Exercise details: Write out the full set of records below exactly.

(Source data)
---+---
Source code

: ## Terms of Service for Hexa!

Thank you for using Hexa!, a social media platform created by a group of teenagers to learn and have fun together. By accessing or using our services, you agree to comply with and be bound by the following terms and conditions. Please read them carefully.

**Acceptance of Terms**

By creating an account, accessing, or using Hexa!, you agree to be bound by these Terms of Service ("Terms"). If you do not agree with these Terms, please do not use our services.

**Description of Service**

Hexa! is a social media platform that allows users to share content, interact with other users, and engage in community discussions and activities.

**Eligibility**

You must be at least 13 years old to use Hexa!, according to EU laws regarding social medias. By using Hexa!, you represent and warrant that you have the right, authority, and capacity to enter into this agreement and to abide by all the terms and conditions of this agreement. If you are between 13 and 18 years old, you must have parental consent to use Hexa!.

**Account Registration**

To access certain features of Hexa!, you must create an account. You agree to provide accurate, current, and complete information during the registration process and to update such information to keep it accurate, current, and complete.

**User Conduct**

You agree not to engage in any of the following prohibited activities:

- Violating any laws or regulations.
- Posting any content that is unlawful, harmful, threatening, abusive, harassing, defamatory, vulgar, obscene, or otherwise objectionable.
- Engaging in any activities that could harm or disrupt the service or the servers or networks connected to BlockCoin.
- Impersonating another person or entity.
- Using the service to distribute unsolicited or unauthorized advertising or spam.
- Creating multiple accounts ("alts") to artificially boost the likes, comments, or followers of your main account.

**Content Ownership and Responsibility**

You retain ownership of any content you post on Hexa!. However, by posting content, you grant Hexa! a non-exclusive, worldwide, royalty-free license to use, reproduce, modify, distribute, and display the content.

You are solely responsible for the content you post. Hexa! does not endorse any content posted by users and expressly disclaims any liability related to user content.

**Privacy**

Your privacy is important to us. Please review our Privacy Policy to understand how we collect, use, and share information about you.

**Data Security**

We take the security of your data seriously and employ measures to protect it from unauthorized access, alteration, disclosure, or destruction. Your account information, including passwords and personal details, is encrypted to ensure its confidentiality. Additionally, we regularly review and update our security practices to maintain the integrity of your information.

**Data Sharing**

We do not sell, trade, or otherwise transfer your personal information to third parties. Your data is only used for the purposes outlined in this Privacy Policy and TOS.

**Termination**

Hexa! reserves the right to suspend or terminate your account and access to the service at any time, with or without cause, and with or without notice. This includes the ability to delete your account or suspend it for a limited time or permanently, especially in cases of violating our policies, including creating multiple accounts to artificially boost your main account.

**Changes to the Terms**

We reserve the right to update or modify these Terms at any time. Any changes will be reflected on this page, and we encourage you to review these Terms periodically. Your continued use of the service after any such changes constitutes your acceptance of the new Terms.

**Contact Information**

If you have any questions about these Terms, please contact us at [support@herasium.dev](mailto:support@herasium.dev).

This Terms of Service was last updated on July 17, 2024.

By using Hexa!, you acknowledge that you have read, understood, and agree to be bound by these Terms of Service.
---+---
The completed task:
Source code

: ## Terms of Service for Hexa!

Thank you for using Hexa!, a social media platform created by a group of teenagers to learn and have fun together. By accessing or using our services, you agree to comply with and be bound by the following terms and conditions. Please read them carefully.

**Acceptance of Terms**

By creating an account, accessing, or using Hexa!, you agree to be bound by these Terms of Service ("Terms"). If you do not agree with these Terms, please do not use our services.

**Description of Service**

Hexa! is a social media platform that allows users to share content, interact with other users, and engage in community discussions and activities.

**Eligibility**

You must be at least 13 years old to use Hexa!, according to EU laws regarding social medias. By using Hexa!, you represent and warrant that you have the right, authority, and capacity to enter into this agreement and to abide by all the terms and conditions of this agreement. If you are between 13 and 18 years old, you must have parental consent to use Hexa!.

**Account Registration**

To access certain features of Hexa!, you must create an account. You agree to provide accurate, current, and complete information during the registration process and to update such information to keep it accurate, current, and complete.

**User Conduct**

You agree not to engage in any of the following prohibited activities:

- Violating any laws or regulations.
- Posting any content that is unlawful, harmful, threatening, abusive, harassing, defamatory, vulgar, obscene, or otherwise objectionable.
- Engaging in any activities that could harm or disrupt the service or the servers or networks connected to BlockCoin.
- Impersonating another person or entity.
- Using the service to distribute unsolicited or unauthorized advertising or spam.
- Creating multiple accounts ("alts") to artificially boost the likes, comments, or followers of your main account.

**Content Ownership and Responsibility**

You retain ownership of any content you post on Hexa!. However, by posting content, you grant Hexa! a non-exclusive, worldwide, royalty-free license to use, reproduce, modify, distribute, and display the content.

You are solely responsible for the content you post. Hexa! does not endorse any content posted by users and expressly disclaims any liability related to user content.

**Privacy**

Your privacy is important to us. Please review our Privacy Policy to understand how we collect, use, and share information about you.

**Data Security**

We take the security of your data seriously and employ measures to protect it from unauthorized access, alteration, disclosure, or destruction. Your account information, including passwords and personal details, is encrypted to ensure its confidentiality. Additionally, we regularly review and update our security practices to maintain the integrity of your information.

**Data Sharing**

We do not sell, trade, or otherwise transfer your personal information to third parties. Your data is only used for the purposes outlined in this Privacy Policy and TOS.

**Termination**

Hexa! reserves the right to suspend or terminate your account and access to the service at any time, with or without cause, and with or without notice. This includes the ability to delete your account or suspend it for a limited time or permanently, especially in cases of violating our policies, including creating multiple accounts to artificially boost your main account.

**Changes to the Terms**

We reserve the right to update or modify these Terms at any time. Any changes will be reflected on this page, and we encourage you to review these Terms periodically. Your continued use of the service after any such changes constitutes your acceptance of the new Terms.

**Contact Information**

If you have any questions about these Terms, please contact us at [support@herasium.dev](mailto:support@herasium.dev).

This Terms of Service was last updated on July 17, 2024.

By using Hexa!, you acknowledge that you have read, understood, and agree to be bound by these Terms of Service.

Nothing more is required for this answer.